The findings come at a time when Bank of England figures have been showing strong growth in consumer credit, prompting fears that some households could be in danger of over-stretching their borrowing amid the array of low interest rate deals currently available.
The Bank's Prudential Regulation Authority (PRA) said on Tuesday that it was "requesting evidence from all firms with material exposures to consumer credit" of how they are protected against risks of consumer arrears.
The FCA said that at the end of 2016, households owed £193 billion in consumer credit debt, reflecting a 36% increase in consumer credit net lending between 2012 and 2016.
It said the way staff are paid and managed may influence how they behave with customers.
The way staff are incentivised could potentially increase the risk that customers may suffer a variety of forms of detriment, including being given inaccurate or misleading information on the costs, benefits or features of credit products, or being pressured to take out inappropriate or unaffordable products.
Potential risks could also come from firms not treating customers in default or in arrears difficulties with forbearance and due consideration, including collections staff pressuring them into paying unreasonably large amounts.
The FCA's review, which included catalogue and internet shopping firms, hire purchase firms, debt collectors, credit brokers and store/credit card providers among others, looked at the controls placed on staff working in sales and collection roles.
The FCA said risks arising from incentive schemes arose primarily where staff earned bonus or commission payments based on the volume or value of sales or collections.
Factors that could raise the risks included schemes where commission accounted for the bulk of customer-facing staff's pay, different rates of commission applying to different products and the rate of commission varying depending on reaching certain targets.
It found examples of good practice, where firms had incentivised staff to act in the interests of their customers, or had put in place effective controls to manage the risks from their incentive schemes and performance management.
But the FCA also said: "However, too many of the firms in our sample had high-risk elements in their incentive schemes and had either not recognised the risks these posed to customers, or had not taken sufficient steps to manage those risks."
The FCA is now consulting on a package of rules and guidance to help consumer credit firms identify and manage their risks effectively.
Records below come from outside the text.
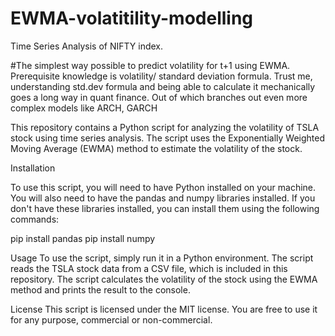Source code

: # EWMA-volatitility-modelling
Time Series Analysis of NIFTY index. 

#The simplest way possible to predict volatility for t+1 using EWMA. Prerequisite knowledge is volatility/ standard deviation formula. Trust me, understanding std.dev formula and being able to calculate it mechanically goes a long way in quant finance. Out of which branches out even more complex models like ARCH, GARCH

This repository contains a Python script for analyzing the volatility of TSLA stock using time series analysis. The script uses the Exponentially Weighted Moving Average (EWMA) method to estimate the volatility of the stock.


Installation

To use this script, you will need to have Python installed on your machine. You will also need to have the pandas and numpy libraries installed. If you don't have these libraries installed, you can install them using the following commands:


pip install pandas
pip install numpy


Usage
To use the script, simply run it in a Python environment. The script reads the TSLA stock data from a CSV file, which is included in this repository. The script calculates the volatility of the stock using the EWMA method and prints the result to the console.

License
This script is licensed under the MIT license. You are free to use it for any purpose, commercial or non-commercial.
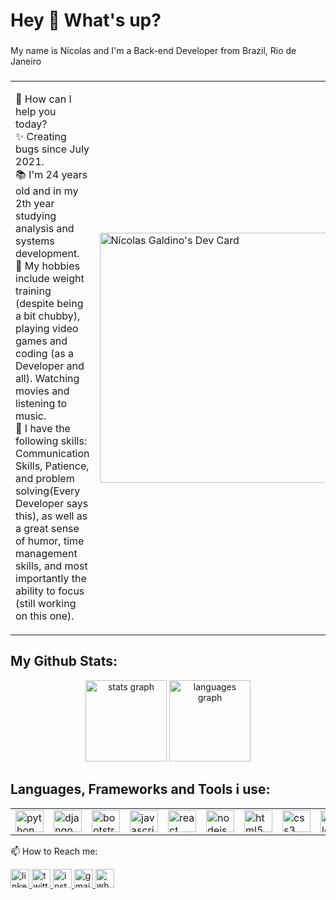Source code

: <h1 align="left">Hey 👋 What's up?</h1>

###

<p align="left">My name is Nícolas and I'm a Back-end Developer from Brazil, Rio de Janeiro</p>

###

<table>
  <tr>
    <td valign="center">
      <p>
        🎯 How can I help you today?<br>
        ✨ Creating bugs since July 2021.<br/>
        📚 I'm 24 years old and in my 2th year studying analysis and systems development.<br/>
        🚀 My hobbies include weight training (despite being a bit chubby), playing video games and coding (as a Developer and all). Watching movies and listening to music.<br/>
        🙂 I have the following skills: Communication Skills, Patience, and problem solving(Every Developer says this), as well as a great sense of humor, time management skills, and most importantly the ability to focus (still working on this one).<br/>
      </p>
    </td>
    <td>
      <a href="https://app.daily.dev/nicolasGaldino"><img src="https://api.daily.dev/devcards/1d2ff5bb6d504d2bbf6cdacfaea3c4ce.png?r=4zu" width="400" alt="Nícolas Galdino's Dev Card"/></a>
    </td>
  </tr>
</table>

## My Github Stats:

<div align="center">
  <img src="https://github-readme-stats.vercel.app/api?hide_title=true&hide_rank=false&show_icons=true&include_all_commits=true&count_private=true&disable_animations=false&theme=monokai&locale=en&hide_border=true&username=nicolasgaldino" height="130" alt="stats graph"  />
  <img src="https://github-readme-stats.vercel.app/api/top-langs?locale=en&hide_title=true&layout=compact&card_width=320&langs_count=10&theme=monokai&hide_border=true&username=nicolasgaldino" height="130" alt="languages graph"  />
</div>

###

## Languages, Frameworks and Tools i use:
  <table>
    <tr>
      <td>
         <img src="https://cdn.jsdelivr.net/gh/devicons/devicon/icons/python/python-original.svg" height="35" width="45" alt="python logo"  />
      </td>
      <td>
        <img src="https://cdn.jsdelivr.net/gh/devicons/devicon/icons/django/django-plain.svg" height="35" width="45" alt="django logo"  />
      </td>
      <td>
        <img src="https://cdn.jsdelivr.net/gh/devicons/devicon/icons/bootstrap/bootstrap-original.svg" height="35" width="45" alt="bootstrap logo"  />
      </td>
      <td>
        <img src="https://cdn.jsdelivr.net/gh/devicons/devicon/icons/javascript/javascript-original.svg" height="35" width="45" alt="javascript logo"  />
      </td>
      <td>
         <img src="https://cdn.jsdelivr.net/gh/devicons/devicon/icons/react/react-original.svg" height="35" width="45" alt="react logo"  />
      </td>
      <td>
        <img src="https://cdn.jsdelivr.net/gh/devicons/devicon/icons/nodejs/nodejs-original.svg" height="35" width="45" alt="nodejs logo"  />
      </td>
      <td>
          <img src="https://cdn.jsdelivr.net/gh/devicons/devicon/icons/html5/html5-original.svg" height="35" width="45" alt="html5 logo"  />
      </td>
      <td>
        <img src="https://cdn.jsdelivr.net/gh/devicons/devicon/icons/css3/css3-original.svg" height="35" width="45" alt="css3 logo"  />
      </td>
      <td>
         <img src="https://cdn.jsdelivr.net/gh/devicons/devicon/icons/git/git-original.svg" height="35" width="45" alt="git logo"  />
      </td>
      <td>
         <img src="https://cdn.jsdelivr.net/gh/devicons/devicon/icons/vscode/vscode-original.svg" height="35" width="45" alt="vscode logo"  />
      </td>
    </tr>
  </table>

<p align="left">📫 How to Reach me:</p>

<div align="left">
  <a href="https://www.linkedin.com/in/nícolas-galdino-esmael-8370ab199" target="_blank">
    <img src="https://img.shields.io/static/v1?message=LinkedIn&logo=linkedin&label=&color=0077B5&logoColor=white&labelColor=&style=flat" height="30" alt="linkedin logo"  />
  </a>
  <a href="https://twitter.com/galdino_esmael" target="_blank">
    <img src="https://img.shields.io/static/v1?message=Twitter&logo=twitter&label=&color=1DA1F2&logoColor=white&labelColor=&style=flat" height="30" alt="twitter logo"  />
  </a>
  <a href="https://www.instagram.com/galdino_esmael/" target="_blank">
  <img src="https://img.shields.io/static/v1?message=Instagram&logo=instagram&label=&color=E4405F&logoColor=white&labelColor=&style=flat" height="30" alt="instagramlogo"  />
  </a>
  <a href="mailto:nicolasesmael1998@gmail.com" target="_blank">
    <img src="https://img.shields.io/static/v1?message=Gmail&logo=gmail&label=&color=D14836&logoColor=white&labelColor=&style=flat" height="30" alt="gmail logo"  />
  </a>
  <a href="https://api.whatsapp.com/send?phone=5521974903005" target="_blank">
    <img src="https://img.shields.io/static/v1?message=Whatsapp&logo=whatsapp&label=&color=25D366&logoColor=white&labelColor=&style=flat" height="30" alt="whatsapp logo"  />
  </a>
</div>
Feedback should be received by October 4. It is also providing examples of good practice for firms to help them ensure they have robust approaches to risk management.
Jonathan Davidson, the FCA's executive director of supervision - retail and authorisations, said: "The way firms pay and manage the performance of their staff is a key driver of culture and customer outcomes, and a continuing priority for the FCA.
"We expect firms to understand the effects their staff incentives might be having."